Starting with the line that contains "and 2-category gender.", set down each line through the end of the entries below, exactly and with nothing added.

-- DATASET EXTRACT follows --

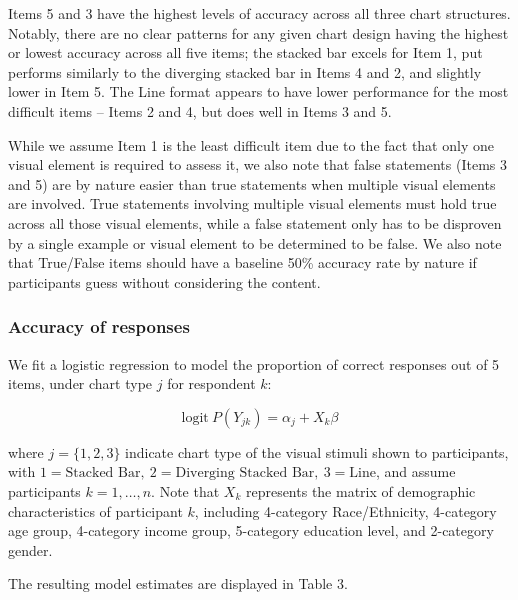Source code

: \documentclass{IEEEcsmag}
\begin{document}
Items 5 and 3 have the highest levels of accuracy across all three chart structures. Notably, there are no clear patterns for any given chart design having the highest or lowest accuracy across all five items; the stacked bar excels for Item 1, put performs similarly to the diverging stacked bar in Items 4 and 2, and slightly lower in Item 5. The Line format appears to have lower performance for the most difficult items -- Items 2 and 4, but does well in Items 3 and 5.

While we assume Item 1 is the least difficult item due to the fact that only one visual element is required to assess it, we also note that false statements (Items 3 and 5) are by nature easier than true statements when multiple visual elements are involved. True statements involving multiple visual elements must hold true across all those visual elements, while a false statement only has to be disproven by a single example or visual element to be determined to be false. We also note that True/False items should have a baseline 50\% accuracy rate by nature if participants guess without considering the content.

\subsubsection{Accuracy of responses}\label{accuracy-of-responses}

We fit a logistic regression to model the proportion of correct responses out of 5 items, under chart type \(j\) for respondent \(k\):

\begin{equation}
\mbox{logit}\ P(Y_{jk}) = \alpha_j + X_k\beta
\end{equation}

where \(j = \{1, 2, 3\}\) indicate chart type of the visual stimuli shown to participants, with \(1 = \mbox{Stacked Bar},\ 2 = \mbox{Diverging Stacked Bar},\ 3 = \mbox{Line}\), and assume participants \(k=1, \dots, n\). Note that \(X_k\) represents the matrix of demographic characteristics of participant \(k\), including 4-category Race/Ethnicity, 4-category age group, 4-category income group, 5-category education level, and 2-category gender.

The resulting model estimates are displayed in Table 3.
\end{document}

-- DATASET EXTRACT concluded --

→ **ANSWER TO THE EXERCISE**:
where \(j = \{1, 2, 3\}\) indicate chart type of the visual stimuli shown to participants, with \(1 = \mbox{Stacked Bar},\ 2 = \mbox{Diverging Stacked Bar},\ 3 = \mbox{Line}\), and assume participants \(k=1, \dots, n\). Note that \(X_k\) represents the matrix of demographic characteristics of participant \(k\), including 4-category Race/Ethnicity, 4-category age group, 4-category income group, 5-category education level, and 2-category gender.

The resulting model estimates are displayed in Table 3.
\end{document}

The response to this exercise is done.